In a move sure to please Philadelphians with deep pockets and easy access to the bridges, the U.S. Supreme Court announced on Tuesday that it has agreed to take on New Jersey’s appeal to legalize sports gambling at the state’s casinos and racetracks. Our country’s high court will review the case at an undetermined point during its term that begins in October.

New Jersey has been at this fight for years now, with legislators looking to sports betting as a way to jumpstart interest in Atlantic City’s declining casinos. The legal challenge that the Supreme Court’s nine justices are set to hear stems from Gov. Chris Christie’s signing of a bill in 2014 that legalized gambling on professional and college sports. (Games involving a Jersey school or played in the state were off-limits).

Earlier decisions saw lower courts strike down New Jersey’s attempts to permit sports betting, citing a provision of the federal Professional and Amateur Sports Protection Act of 1992 that allows only several specific states to do so – and New Jersey wasn’t on the list.

The outcome was the same after the four major professional sports leagues and the NCAA sued the state following Christie’s directive three years ago. The Supreme Court will hear oral arguments in New Jersey’s appeal of that case, in which the Philadelphia-based U.S. Court of Appeals for the Third Circuit ruled against the state in August.

“I applaud the Supreme Court for taking on this case and potentially resolving a long history of hypocrisy and unfairness in federal law,” Congressman Frank Pallone Jr. (NJ-06) said in a statement. “The citizens of New Jersey overwhelmingly support legalized sports betting and acted in a referendum to show that support. Both Congress and the Supreme Court should respect these actions. Rather than continuing to allow criminal and offshore entities to reap the benefits of illegal gaming, there is now an opportunity for the Supreme Court to allow the democratic process in New Jersey to appropriately regulate sports gaming.”

Pallone, a Democrat, teamed with Republican Congressman Frank LoBiondo (NJ-02) to introduce two bills that seek to provide changes to federal law that would allow New Jersey to legalize sports gambling. A discussion draft of Pallone’s proposed gaming bill – the Gaming Accountability and Modernization Enhancement Act – was released in late May. Section 8 of the GAME Act would repeal the Professional and Amateur Sports Protection Act of 1992, paving the way for legalized sports betting across the country.

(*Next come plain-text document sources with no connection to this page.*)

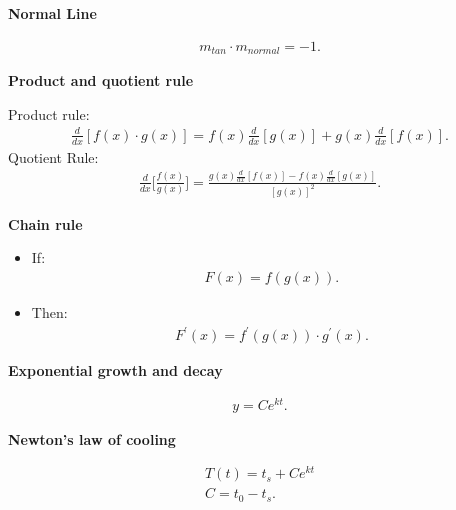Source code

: \documentclass{report}
\begin{document}
    \bigbreak \noindent \bigbreak \noindent 
    \begin{large}
        \textbf{Normal Line}
    \end{large}
    \begin{align*}
        m_{tan} \cdot m_{normal } = -1
    .\end{align*}

    \bigbreak \noindent \bigbreak \noindent 
    \begin{large}
        \textbf{Product and quotient rule}
    \end{large}
    \bigbreak \noindent \bigbreak \noindent 
    Product rule:
    \begin{align*}
       \frac{d}{dx}[f(x) \cdot g(x)] = f(x) \frac{d}{dx}[g(x)] + g(x) \frac{d}{dx}[f(x)] 
    .\end{align*}
    \bigbreak \noindent \bigbreak \noindent 
    Quotient Rule:
    \begin{align*}
        \frac{d}{dx}\bigg[ \frac{f(x)}{g(x)}\bigg] = \frac{g(x) \frac{d}{dx}[f(x)] - f(x) \frac{d}{dx}[g(x)]}{[g(x)]^2}
    .\end{align*}

    \bigbreak \noindent \bigbreak \noindent 
    \begin{large}
        \textbf{Chain rule}
    \end{large}
      \begin{itemize}
          \item If:
        \begin{align*}
          F(x) = f(g(x))
        .\end{align*}
        \item Then:
        \begin{align*}
          F^{\prime}(x) = f^{\prime}(g(x)) \cdot g^{\prime}(x)
        .\end{align*}
      \end{itemize}


    \bigbreak \noindent \bigbreak \noindent 
    \begin{large}
        \textbf{Exponential growth and decay}
    \end{large}
    \begin{align*}
        y = Ce^{kt}
    .\end{align*}

    \bigbreak \noindent \bigbreak \noindent 
    \begin{large}
        \textbf{Newton's law of cooling}
    \end{large}
    \begin{align*}
        T(t) = t_{s} + Ce^{kt} \\
        C = t_{0} - t_{s}
    .\end{align*}
\end{document}
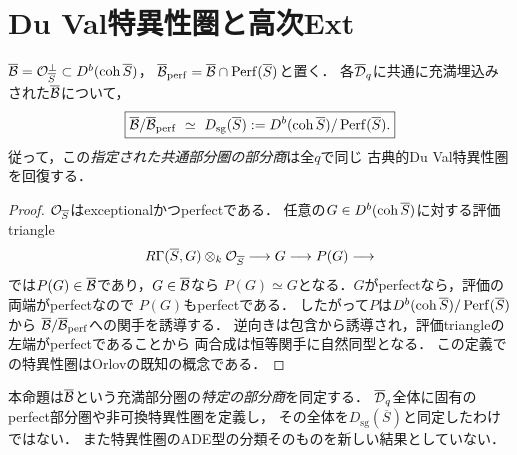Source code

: \section{Du Val特異性圏と高次Ext}\label{sec:duval-singular-core}
\begin{proposition}[特異性圏の共通な部分商]\label{prop:duval-singularity-quotient}
$\overline{\mathcal B}=\mathcal O_{\overline S}^{\perp}\subset D^b(\operatorname{coh}\overline S)$，
$\overline{\mathcal B}_{\mathrm{perf}}=\overline{\mathcal B}\cap\operatorname{Perf}(\overline S)$と置く．
各$\overline{\mathcal D}_q$に共通に充満埋込みされた$\overline{\mathcal B}$について，
\[
\boxed{
\overline{\mathcal B}/\overline{\mathcal B}_{\mathrm{perf}}
\ \simeq\ D_{\mathrm{sg}}(\overline S)
:=D^b(\operatorname{coh}\overline S)/\operatorname{Perf}(\overline S).}
\]
従って，この\emph{指定された共通部分圏の部分商}は全$q$で同じ
古典的Du Val特異性圏を回復する．
\end{proposition}
\begin{proof}
$\mathcal O_{\overline S}$はexceptionalかつperfectである．
任意の$G\in D^b(\operatorname{coh}\overline S)$に対する評価triangle
\[
R\Gamma(\overline S,G)\otimes_k\mathcal O_{\overline S}
\longrightarrow G\longrightarrow P(G)\longrightarrow
\]
では$P(G)\in\overline{\mathcal B}$であり，$G\in\overline{\mathcal B}$なら
$P(G)\simeq G$となる．$G$がperfectなら，評価の両端がperfectなので
$P(G)$もperfectである．
したがって$P$は$D^b(\operatorname{coh}\overline S)/\operatorname{Perf}(\overline S)$から
$\overline{\mathcal B}/\overline{\mathcal B}_{\mathrm{perf}}$への関手を誘導する．
逆向きは包含から誘導され，評価triangleの左端がperfectであることから
両合成は恒等関手に自然同型となる．
この定義での特異性圏はOrlov\cite{OrlovSingularity}の既知の概念である．
\end{proof}
\begin{remark}
本命題は$\overline{\mathcal B}$という充満部分圏の\emph{特定の部分商}を同定する．
$\overline{\mathcal D}_q$全体に固有のperfect部分圏や非可換特異性圏を定義し，
その全体を$D_{\mathrm{sg}}(\overline S)$と同定したわけではない．
また特異性圏のADE型の分類そのものを新しい結果としていない．
\end{remark}

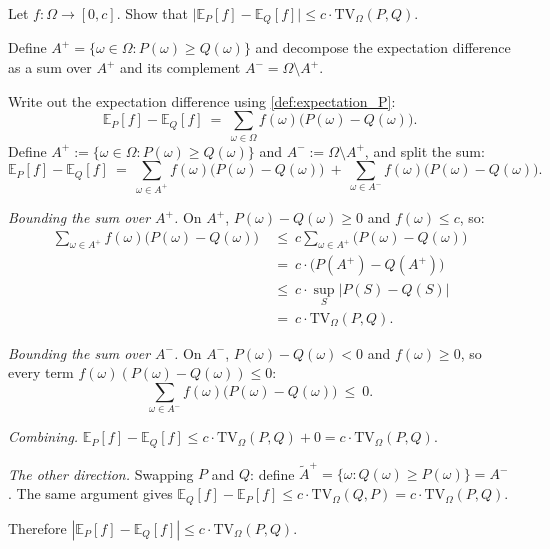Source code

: \documentclass[fontsize=11pt, parskip=half]{scrartcl}
\newcommand{\Ex}{\mathbb{E}}
\newcommand{\TV}[1][]{\mathrm{TV}_{#1}}
\begin{document}
\begin{exercise}
\label{prob:auto3}
\skippable
Let $f : \Omega \to [0, c]$. Show that
$\big|\Ex_P[f] - \Ex_Q[f]\big| \leq c \cdot \TV[\Omega](P, Q)$.


\begin{hint}
Define $A^+ = \{\omega \in \Omega : P(\omega) \geq Q(\omega)\}$ and decompose the expectation difference as a sum over $A^+$ and its complement $A^- = \Omega \setminus A^+$.
\end{hint}
\end{exercise}

\begin{solution}
Write out the expectation difference using \cref{def:expectation_P}:
\[
    \Ex_P[f] - \Ex_Q[f]
    ~=~ \sum_{\omega \in \Omega} f(\omega)\big(P(\omega) - Q(\omega)\big).
\]
Define $A^+ := \{\omega \in \Omega : P(\omega) \geq Q(\omega)\}$ and $A^- := \Omega \setminus A^+$, and split the sum:
\[
    \Ex_P[f] - \Ex_Q[f]
    ~=~ \sum_{\omega \in A^+} f(\omega)\big(P(\omega) - Q(\omega)\big)
    ~+~ \sum_{\omega \in A^-} f(\omega)\big(P(\omega) - Q(\omega)\big).
\]

\emph{Bounding the sum over $A^+$.}
On $A^+$, $P(\omega) - Q(\omega) \geq 0$ and $f(\omega) \leq c$, so:
\begin{align*}
    \sum_{\omega \in A^+} f(\omega)\big(P(\omega) - Q(\omega)\big)
    ~&\leq~ c \sum_{\omega \in A^+} \big(P(\omega) - Q(\omega)\big) \\
    ~&=~ c \cdot \big(P(A^+) - Q(A^+)\big) \\
    ~&\leq~ c \cdot \sup_S |P(S) - Q(S)| \\
    ~&=~ c \cdot \TV[\Omega](P, Q).
\end{align*}

\emph{Bounding the sum over $A^-$.}
On $A^-$, $P(\omega) - Q(\omega) < 0$ and $f(\omega) \geq 0$, so every term $f(\omega)(P(\omega) - Q(\omega)) \leq 0$:
\[
    \sum_{\omega \in A^-} f(\omega)\big(P(\omega) - Q(\omega)\big) ~\leq~ 0.
\]

\emph{Combining.}
$\Ex_P[f] - \Ex_Q[f] \leq c \cdot \TV[\Omega](P,Q) + 0 = c \cdot \TV[\Omega](P,Q)$.

\emph{The other direction.}
Swapping $P$ and $Q$: define $\tilde{A}^+ = \{\omega : Q(\omega) \geq P(\omega)\} = A^-$. The same argument gives $\Ex_Q[f] - \Ex_P[f] \leq c \cdot \TV[\Omega](Q, P) = c \cdot \TV[\Omega](P, Q)$.

Therefore $|\Ex_P[f] - \Ex_Q[f]| \leq c \cdot \TV[\Omega](P, Q)$.
\end{solution}
\end{document}

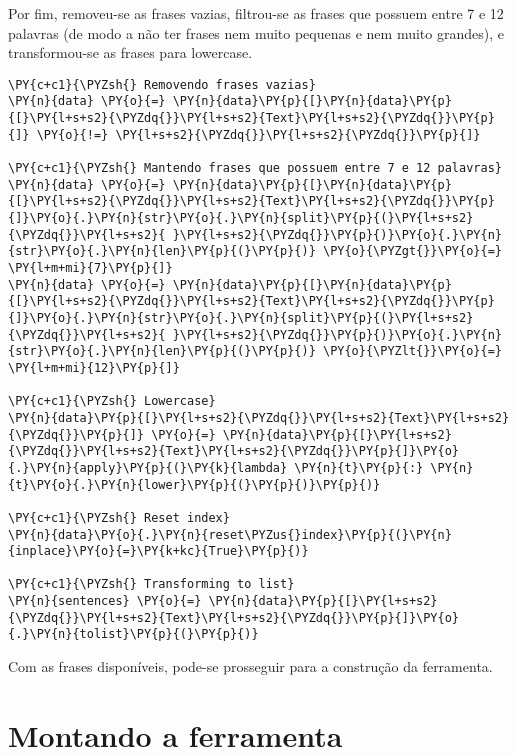 \documentclass[a4paper,11pt,final]{article}
\begin{document}
Por fim, removeu-se as frases vazias, filtrou-se as frases que possuem entre 7 e 12 palavras (de modo a não ter frases nem muito pequenas e nem muito grandes), e transformou-se as frases para lowercase.



\begin{Verbatim}[commandchars=\\\{\},frame=single,fontsize=\small, xleftmargin=0.5em]
\PY{c+c1}{\PYZsh{} Removendo frases vazias}
\PY{n}{data} \PY{o}{=} \PY{n}{data}\PY{p}{[}\PY{n}{data}\PY{p}{[}\PY{l+s+s2}{\PYZdq{}}\PY{l+s+s2}{Text}\PY{l+s+s2}{\PYZdq{}}\PY{p}{]} \PY{o}{!=} \PY{l+s+s2}{\PYZdq{}}\PY{l+s+s2}{\PYZdq{}}\PY{p}{]}

\PY{c+c1}{\PYZsh{} Mantendo frases que possuem entre 7 e 12 palavras}
\PY{n}{data} \PY{o}{=} \PY{n}{data}\PY{p}{[}\PY{n}{data}\PY{p}{[}\PY{l+s+s2}{\PYZdq{}}\PY{l+s+s2}{Text}\PY{l+s+s2}{\PYZdq{}}\PY{p}{]}\PY{o}{.}\PY{n}{str}\PY{o}{.}\PY{n}{split}\PY{p}{(}\PY{l+s+s2}{\PYZdq{}}\PY{l+s+s2}{ }\PY{l+s+s2}{\PYZdq{}}\PY{p}{)}\PY{o}{.}\PY{n}{str}\PY{o}{.}\PY{n}{len}\PY{p}{(}\PY{p}{)} \PY{o}{\PYZgt{}}\PY{o}{=} \PY{l+m+mi}{7}\PY{p}{]}
\PY{n}{data} \PY{o}{=} \PY{n}{data}\PY{p}{[}\PY{n}{data}\PY{p}{[}\PY{l+s+s2}{\PYZdq{}}\PY{l+s+s2}{Text}\PY{l+s+s2}{\PYZdq{}}\PY{p}{]}\PY{o}{.}\PY{n}{str}\PY{o}{.}\PY{n}{split}\PY{p}{(}\PY{l+s+s2}{\PYZdq{}}\PY{l+s+s2}{ }\PY{l+s+s2}{\PYZdq{}}\PY{p}{)}\PY{o}{.}\PY{n}{str}\PY{o}{.}\PY{n}{len}\PY{p}{(}\PY{p}{)} \PY{o}{\PYZlt{}}\PY{o}{=} \PY{l+m+mi}{12}\PY{p}{]}

\PY{c+c1}{\PYZsh{} Lowercase}
\PY{n}{data}\PY{p}{[}\PY{l+s+s2}{\PYZdq{}}\PY{l+s+s2}{Text}\PY{l+s+s2}{\PYZdq{}}\PY{p}{]} \PY{o}{=} \PY{n}{data}\PY{p}{[}\PY{l+s+s2}{\PYZdq{}}\PY{l+s+s2}{Text}\PY{l+s+s2}{\PYZdq{}}\PY{p}{]}\PY{o}{.}\PY{n}{apply}\PY{p}{(}\PY{k}{lambda} \PY{n}{t}\PY{p}{:} \PY{n}{t}\PY{o}{.}\PY{n}{lower}\PY{p}{(}\PY{p}{)}\PY{p}{)}

\PY{c+c1}{\PYZsh{} Reset index}
\PY{n}{data}\PY{o}{.}\PY{n}{reset\PYZus{}index}\PY{p}{(}\PY{n}{inplace}\PY{o}{=}\PY{k+kc}{True}\PY{p}{)}

\PY{c+c1}{\PYZsh{} Transforming to list}
\PY{n}{sentences} \PY{o}{=} \PY{n}{data}\PY{p}{[}\PY{l+s+s2}{\PYZdq{}}\PY{l+s+s2}{Text}\PY{l+s+s2}{\PYZdq{}}\PY{p}{]}\PY{o}{.}\PY{n}{tolist}\PY{p}{(}\PY{p}{)}
\end{Verbatim}


Com as frases disponíveis, pode-se prosseguir para a construção da ferramenta.

\section{Montando a ferramenta}
\end{document}
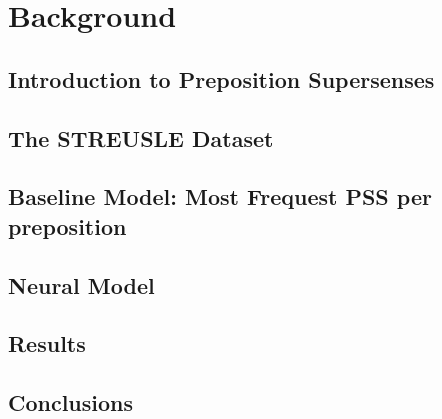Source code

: 
\chapter{Background} %

\label{ChapterX} %


\section{Introduction to Preposition Supersenses}

\section{The STREUSLE Dataset}

\section{Baseline Model: Most Frequest PSS per preposition}

\section{Neural Model}

\section{Results}

\section{Conclusions}

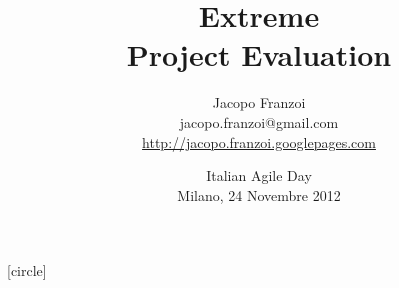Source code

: \usepackage[italian]{babel}
\usepackage[utf8]{inputenc}
\usepackage{kmath,kerkis}
\usepackage[T1]{fontenc}
\usepackage{color}
\usepackage{hyperref}
\usepackage[absolute, overlay]{textpos}


[circle]

\newcommand{\highlight}[1]{{\color{purple} \emph{#1}}}

\title{ Extreme \\ Project Evaluation }

\author{
	Jacopo Franzoi \\
	{\scriptsize jacopo.franzoi@gmail.com } \\
	{\scriptsize \href{http://jacopo.franzoi.googlepages.com/}{http://jacopo.franzoi.googlepages.com} \\ }
}

\date{
	Italian Agile Day \\
	Milano, 24 Novembre 2012
}


	
	\begin{frame}
		\titlepage
		
	\end{frame}	

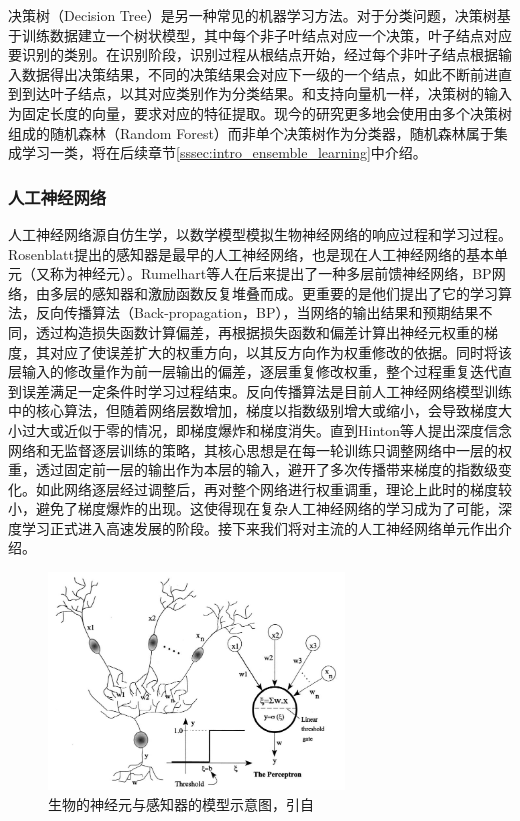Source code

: 决策树（Decision Tree）是另一种常见的机器学习方法。对于分类问题，决策树基于训练数据建立一个树状模型，其中每个非子叶结点对应一个决策，叶子结点对应要识别的类别。在识别阶段，识别过程从根结点开始，经过每个非叶子结点根据输入数据得出决策结果，不同的决策结果会对应下一级的一个结点，如此不断前进直到到达叶子结点，以其对应类别作为分类结果。和支持向量机一样，决策树的输入为固定长度的向量，要求对应的特征提取。现今的研究更多地会使用由多个决策树组成的随机森林（Random Forest）而非单个决策树作为分类器，随机森林属于集成学习一类，将在后续章节\ref{sssec:intro_ensemble_learning}中介绍。

\subsubsection{人工神经网络}

人工神经网络源自仿生学，以数学模型模拟生物神经网络的响应过程和学习过程。Rosenblatt提出的感知器\cite{rosenblatt1958perceptron}是最早的人工神经网络，也是现在人工神经网络的基本单元（又称为神经元）。Rumelhart等人\cite{rumelhart1985learning}在后来提出了一种多层前馈神经网络，BP网络，由多层的感知器和激励函数反复堆叠而成。更重要的是他们提出了它的学习算法，反向传播算法（Back-propagation，BP），当网络的输出结果和预期结果不同，透过构造损失函数计算偏差，再根据损失函数和偏差计算出神经元权重的梯度，其对应了使误差扩大的权重方向，以其反方向作为权重修改的依据。同时将该层输入的修改量作为前一层输出的偏差，逐层重复修改权重，整个过程重复迭代直到误差满足一定条件时学习过程结束。反向传播算法是目前人工神经网络模型训练中的核心算法，但随着网络层数增加，梯度以指数级别增大或缩小，会导致梯度大小过大或近似于零的情况，即梯度爆炸和梯度消失。直到Hinton等人\cite{hinton2006fast}提出深度信念网络和无监督逐层训练的策略，其核心思想是在每一轮训练只调整网络中一层的权重，透过固定前一层的输出作为本层的输入，避开了多次传播带来梯度的指数级变化。如此网络逐层经过调整后，再对整个网络进行权重调重，理论上此时的梯度较小，避免了梯度爆炸的出现。这使得现在复杂人工神经网络的学习成为了可能，深度学习正式进入高速发展的阶段。接下来我们将对主流的人工神经网络单元作出介绍。

\begin{figure}[H]
  \centering
  \includegraphics[width=0.7\textwidth]{img/perceptron.png}
  \caption{生物的神经元与感知器的模型示意图，引自\cite{basheer2000artificial}}
  \label{fig:perceptron}
\end{figure}

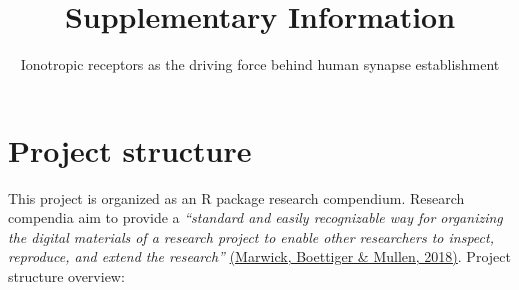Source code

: \documentclass[
]{article}
\title{Supplementary Information}
\subtitle{Ionotropic receptors as the driving force behind human synapse
establishment}
\date{}
\begin{document}
\maketitle

{
\setcounter{tocdepth}{3}
\tableofcontents
}
\hypertarget{project-structure}{%
\section{Project structure}\label{project-structure}}

This project is organized as an R package research compendium. Research
compendia aim to provide a \emph{``standard and easily recognizable way
for organizing the digital materials of a research project to enable
other researchers to inspect, reproduce, and extend the research''}
\href{https://doi.org/10.1080/00031305.2017.1375986}{(Marwick, Boettiger
\& Mullen, 2018)}. Project structure overview:
\end{document}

The Supreme Court’s willingness to hear New Jersey’s appeal was a bit of an upset itself. Acting U.S. Solicitor General Jeffrey Wall had said in May that the case didn’t deserve the high court’s attention. The justices ultimately disagreed with Wall’s opinion and will now rule on the potential landmark case, which could have lasting implications in the battle to relinquish more rights to the states.